Boundary-Enhanced Attention for Satellite Imagery dataScience

Satellite image classification presents unique challenges distinct from traditional urban scene datasets, including significant class imbalance and the scarcity of comprehensive examples within single frames. While recent advancements in semantic segmentation and metric learning have shown promise in urban scene datasets, their direct applicability to satellite image classification remains uncertain. This paper introduces a novel approach, the Boundary Attention (BA) Loss , specifically designed to address these challenges in satellite imagery. BA emphasizes the significance of boundary regions within satellite imagery, aiming to mitigate information relation complexity by directing enhanced attention to minority classes and improving attention mechanisms along class boundaries. Through comprehensive experimental evaluation and comparison with existing methods, this paper demonstrates the effectiveness and adaptability of the BA method, paving the way for more accurate and robust satellite image classification systems. The proposed BA method offers a tailored solution that stands to significantly improve classification accuracy in the context of satellite image analysis.

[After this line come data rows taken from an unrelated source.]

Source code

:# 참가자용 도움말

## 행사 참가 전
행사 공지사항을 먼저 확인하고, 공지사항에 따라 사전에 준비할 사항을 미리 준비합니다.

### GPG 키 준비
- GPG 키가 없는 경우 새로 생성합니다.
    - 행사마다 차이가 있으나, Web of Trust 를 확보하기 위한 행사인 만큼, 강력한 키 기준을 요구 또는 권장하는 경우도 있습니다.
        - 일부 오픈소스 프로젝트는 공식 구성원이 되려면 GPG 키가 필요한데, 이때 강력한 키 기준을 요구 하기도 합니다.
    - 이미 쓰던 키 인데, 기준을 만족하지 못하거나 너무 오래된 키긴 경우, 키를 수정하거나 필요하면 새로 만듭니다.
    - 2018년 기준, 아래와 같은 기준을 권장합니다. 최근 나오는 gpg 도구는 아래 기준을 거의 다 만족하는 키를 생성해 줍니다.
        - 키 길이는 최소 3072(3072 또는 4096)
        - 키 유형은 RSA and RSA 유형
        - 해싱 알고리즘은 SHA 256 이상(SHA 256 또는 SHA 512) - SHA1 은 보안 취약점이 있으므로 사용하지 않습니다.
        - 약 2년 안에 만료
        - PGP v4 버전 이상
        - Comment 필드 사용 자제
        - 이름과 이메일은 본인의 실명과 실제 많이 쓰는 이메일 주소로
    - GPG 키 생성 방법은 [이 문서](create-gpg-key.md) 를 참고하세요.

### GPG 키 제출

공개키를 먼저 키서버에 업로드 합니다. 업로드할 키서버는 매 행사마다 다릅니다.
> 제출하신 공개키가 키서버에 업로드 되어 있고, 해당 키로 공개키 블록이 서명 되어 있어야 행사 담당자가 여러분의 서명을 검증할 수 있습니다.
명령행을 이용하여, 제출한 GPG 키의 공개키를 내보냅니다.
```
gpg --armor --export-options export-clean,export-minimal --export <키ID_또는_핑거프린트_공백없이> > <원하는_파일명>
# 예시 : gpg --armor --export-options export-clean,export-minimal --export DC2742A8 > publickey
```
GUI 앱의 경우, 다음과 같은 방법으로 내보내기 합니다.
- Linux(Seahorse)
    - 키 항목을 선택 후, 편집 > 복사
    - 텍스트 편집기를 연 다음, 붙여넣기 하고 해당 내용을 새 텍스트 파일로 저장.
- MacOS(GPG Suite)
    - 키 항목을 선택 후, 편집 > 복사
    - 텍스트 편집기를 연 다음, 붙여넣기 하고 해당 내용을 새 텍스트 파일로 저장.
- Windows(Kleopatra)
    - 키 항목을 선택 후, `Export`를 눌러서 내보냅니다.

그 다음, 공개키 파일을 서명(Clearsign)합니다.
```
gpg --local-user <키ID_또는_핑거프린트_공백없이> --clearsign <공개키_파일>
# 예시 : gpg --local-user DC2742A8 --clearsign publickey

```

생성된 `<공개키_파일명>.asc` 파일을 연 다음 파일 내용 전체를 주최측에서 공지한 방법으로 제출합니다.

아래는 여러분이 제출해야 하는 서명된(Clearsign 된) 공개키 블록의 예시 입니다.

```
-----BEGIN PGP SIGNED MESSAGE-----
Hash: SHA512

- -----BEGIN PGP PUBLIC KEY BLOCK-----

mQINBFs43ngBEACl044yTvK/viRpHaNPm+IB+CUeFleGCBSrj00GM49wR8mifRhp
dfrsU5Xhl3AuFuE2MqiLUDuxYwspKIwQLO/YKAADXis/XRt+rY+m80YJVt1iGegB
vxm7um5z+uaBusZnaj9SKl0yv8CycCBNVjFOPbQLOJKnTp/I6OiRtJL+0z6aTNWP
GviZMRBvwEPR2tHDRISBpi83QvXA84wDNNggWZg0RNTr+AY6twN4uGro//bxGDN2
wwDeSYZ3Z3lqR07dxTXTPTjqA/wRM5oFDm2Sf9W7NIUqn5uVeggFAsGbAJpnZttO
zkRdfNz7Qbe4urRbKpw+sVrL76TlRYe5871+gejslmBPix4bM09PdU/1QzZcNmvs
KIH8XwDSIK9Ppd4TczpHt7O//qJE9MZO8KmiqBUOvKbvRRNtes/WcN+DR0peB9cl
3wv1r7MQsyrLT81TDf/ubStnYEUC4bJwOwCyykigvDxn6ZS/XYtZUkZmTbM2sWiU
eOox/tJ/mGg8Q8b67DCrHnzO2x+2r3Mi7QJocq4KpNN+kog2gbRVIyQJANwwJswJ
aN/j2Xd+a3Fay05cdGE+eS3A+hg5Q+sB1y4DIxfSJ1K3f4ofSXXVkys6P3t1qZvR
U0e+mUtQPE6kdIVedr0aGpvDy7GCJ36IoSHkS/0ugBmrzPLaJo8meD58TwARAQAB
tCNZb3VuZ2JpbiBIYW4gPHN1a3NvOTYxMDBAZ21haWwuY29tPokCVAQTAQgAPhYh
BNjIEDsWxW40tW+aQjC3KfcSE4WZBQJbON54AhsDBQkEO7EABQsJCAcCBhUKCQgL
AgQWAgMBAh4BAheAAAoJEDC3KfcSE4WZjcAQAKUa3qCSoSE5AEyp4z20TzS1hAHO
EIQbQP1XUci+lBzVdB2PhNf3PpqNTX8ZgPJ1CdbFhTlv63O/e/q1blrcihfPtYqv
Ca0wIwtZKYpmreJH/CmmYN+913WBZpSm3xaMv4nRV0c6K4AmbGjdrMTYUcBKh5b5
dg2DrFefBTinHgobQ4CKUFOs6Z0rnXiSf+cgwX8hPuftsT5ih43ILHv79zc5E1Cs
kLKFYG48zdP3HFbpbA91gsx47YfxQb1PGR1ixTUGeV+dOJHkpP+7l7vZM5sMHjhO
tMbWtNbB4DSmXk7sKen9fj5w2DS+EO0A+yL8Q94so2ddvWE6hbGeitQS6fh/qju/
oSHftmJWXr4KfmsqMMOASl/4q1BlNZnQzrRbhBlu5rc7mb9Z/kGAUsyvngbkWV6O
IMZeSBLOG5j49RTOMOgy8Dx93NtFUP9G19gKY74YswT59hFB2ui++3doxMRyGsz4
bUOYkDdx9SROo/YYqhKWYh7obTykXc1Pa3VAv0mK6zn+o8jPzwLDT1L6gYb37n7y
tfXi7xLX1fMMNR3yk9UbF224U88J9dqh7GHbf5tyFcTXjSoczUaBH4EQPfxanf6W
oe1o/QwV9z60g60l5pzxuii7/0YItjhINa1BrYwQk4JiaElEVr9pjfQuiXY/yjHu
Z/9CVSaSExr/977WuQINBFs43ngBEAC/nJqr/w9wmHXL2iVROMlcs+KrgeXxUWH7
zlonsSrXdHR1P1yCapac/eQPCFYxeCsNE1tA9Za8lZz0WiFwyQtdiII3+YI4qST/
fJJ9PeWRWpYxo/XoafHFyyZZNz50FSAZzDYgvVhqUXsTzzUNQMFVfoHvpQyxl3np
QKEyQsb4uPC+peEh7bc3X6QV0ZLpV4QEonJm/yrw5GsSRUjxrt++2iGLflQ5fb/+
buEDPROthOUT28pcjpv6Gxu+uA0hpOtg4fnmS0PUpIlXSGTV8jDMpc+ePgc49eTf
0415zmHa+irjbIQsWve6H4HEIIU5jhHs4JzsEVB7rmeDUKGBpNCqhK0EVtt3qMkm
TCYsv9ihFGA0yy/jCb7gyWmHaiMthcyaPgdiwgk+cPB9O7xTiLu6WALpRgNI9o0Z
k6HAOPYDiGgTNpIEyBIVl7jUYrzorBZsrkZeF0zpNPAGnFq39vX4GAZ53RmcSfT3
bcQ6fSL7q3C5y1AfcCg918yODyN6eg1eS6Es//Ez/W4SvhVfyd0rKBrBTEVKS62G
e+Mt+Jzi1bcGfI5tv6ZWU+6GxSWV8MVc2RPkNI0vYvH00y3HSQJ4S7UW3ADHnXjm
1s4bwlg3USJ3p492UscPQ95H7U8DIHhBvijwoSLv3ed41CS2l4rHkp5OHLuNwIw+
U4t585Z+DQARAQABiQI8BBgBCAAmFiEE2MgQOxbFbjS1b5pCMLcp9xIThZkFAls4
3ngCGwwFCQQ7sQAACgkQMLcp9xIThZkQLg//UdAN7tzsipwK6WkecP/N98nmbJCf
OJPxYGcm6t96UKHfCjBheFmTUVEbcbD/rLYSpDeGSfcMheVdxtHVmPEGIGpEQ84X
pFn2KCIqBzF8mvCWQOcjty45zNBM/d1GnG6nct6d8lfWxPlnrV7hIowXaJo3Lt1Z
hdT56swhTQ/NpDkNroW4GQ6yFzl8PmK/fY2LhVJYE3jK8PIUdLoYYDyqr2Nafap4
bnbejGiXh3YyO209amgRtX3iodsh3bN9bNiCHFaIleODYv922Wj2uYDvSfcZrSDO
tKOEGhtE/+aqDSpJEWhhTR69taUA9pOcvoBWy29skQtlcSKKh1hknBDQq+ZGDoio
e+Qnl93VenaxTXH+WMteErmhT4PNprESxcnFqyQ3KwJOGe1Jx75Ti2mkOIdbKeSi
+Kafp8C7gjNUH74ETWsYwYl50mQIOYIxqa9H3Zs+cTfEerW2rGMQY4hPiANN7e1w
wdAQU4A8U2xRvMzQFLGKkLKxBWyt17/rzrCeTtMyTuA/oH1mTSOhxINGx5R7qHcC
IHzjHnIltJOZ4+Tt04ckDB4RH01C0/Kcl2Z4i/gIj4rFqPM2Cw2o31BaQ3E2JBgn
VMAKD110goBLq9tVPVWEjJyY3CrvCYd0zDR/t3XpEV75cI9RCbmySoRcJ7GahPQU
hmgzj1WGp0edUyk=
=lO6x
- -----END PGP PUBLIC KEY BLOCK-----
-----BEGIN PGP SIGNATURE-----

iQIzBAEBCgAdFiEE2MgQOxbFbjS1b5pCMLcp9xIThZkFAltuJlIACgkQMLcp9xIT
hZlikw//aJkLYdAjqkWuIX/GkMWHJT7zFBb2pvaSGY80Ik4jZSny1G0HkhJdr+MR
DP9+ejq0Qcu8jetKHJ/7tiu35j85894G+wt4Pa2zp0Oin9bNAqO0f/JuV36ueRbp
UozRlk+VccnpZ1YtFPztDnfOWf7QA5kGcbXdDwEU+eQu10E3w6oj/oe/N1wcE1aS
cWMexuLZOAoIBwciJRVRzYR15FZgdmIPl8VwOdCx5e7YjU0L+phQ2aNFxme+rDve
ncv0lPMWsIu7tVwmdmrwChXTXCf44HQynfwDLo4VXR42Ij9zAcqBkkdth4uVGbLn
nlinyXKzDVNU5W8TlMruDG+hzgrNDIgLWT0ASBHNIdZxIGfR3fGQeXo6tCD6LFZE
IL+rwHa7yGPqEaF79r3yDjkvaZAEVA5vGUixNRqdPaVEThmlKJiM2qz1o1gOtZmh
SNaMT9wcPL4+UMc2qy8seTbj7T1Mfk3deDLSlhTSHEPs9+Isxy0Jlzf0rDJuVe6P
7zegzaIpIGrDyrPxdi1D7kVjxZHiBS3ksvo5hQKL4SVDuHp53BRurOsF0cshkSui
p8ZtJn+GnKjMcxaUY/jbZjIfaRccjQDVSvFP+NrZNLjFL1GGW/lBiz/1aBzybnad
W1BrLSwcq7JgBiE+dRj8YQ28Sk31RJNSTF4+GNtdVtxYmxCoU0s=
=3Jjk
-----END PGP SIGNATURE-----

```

Non-Rigid Distortion Removal via Coordinate Based Image Representation

maging through turbulent refractive medium (e.g., hot air, in-homogeneous gas, fluid flow) is challenging, since the non-linear light transport through the medium (e.g. refraction and scattering) causes non-rigid distortions in perceived images. However, most computer vision algorithms rely on sharp and distortion-free images to achieve the expected performance. Removal of these non-rigid image distortions is therefore critical and beneficial for many vision applications, from segmentation to recognition. To resolve the distortion and blur introduced by air turbulence, conventional turbulence restoration methods leverage optical flow, regions fusion and blind deconvolution to recover images. One avenue that is underexplored for this problem is the use of coordinate based image representations. These methods represent images as the parameters of a neural network ,and they can be used to deform the image grid itself to account for turbulence. In this research, we aim to extend this idea to unseen images with meta learning that can remove both air and water distortions without much customization.

Related publications:

  1. Unsupervised Non-Rigid Image Distortion Removal via Grid Deformation, ICCV 2021

Adaptive LLM-based Tutor for Personalized Python Learning

Because of their varied backgrounds and skill levels, students in the field of programming education frequently confront a variety of difficulties. Personalized learning is typically not supported by traditional learning platforms, which reduces their efficacy. Our goal is to construct an intelligent tutor system based on LLMs that can solve problems and reason in order to provide students with tutor-like guidance. Additionally, we want to establish engaging interactions between students and tutors and during these exchanges, we would like to learn as much as possible about the tutors’ internal decision-making process. Furthermore, in order to deliver a more approachable and natural experience that is in line with the learner’s needs and the curriculum objectives, the system will need to recognize and monitor, as much as possible, the individual preferences and mental state of the learners.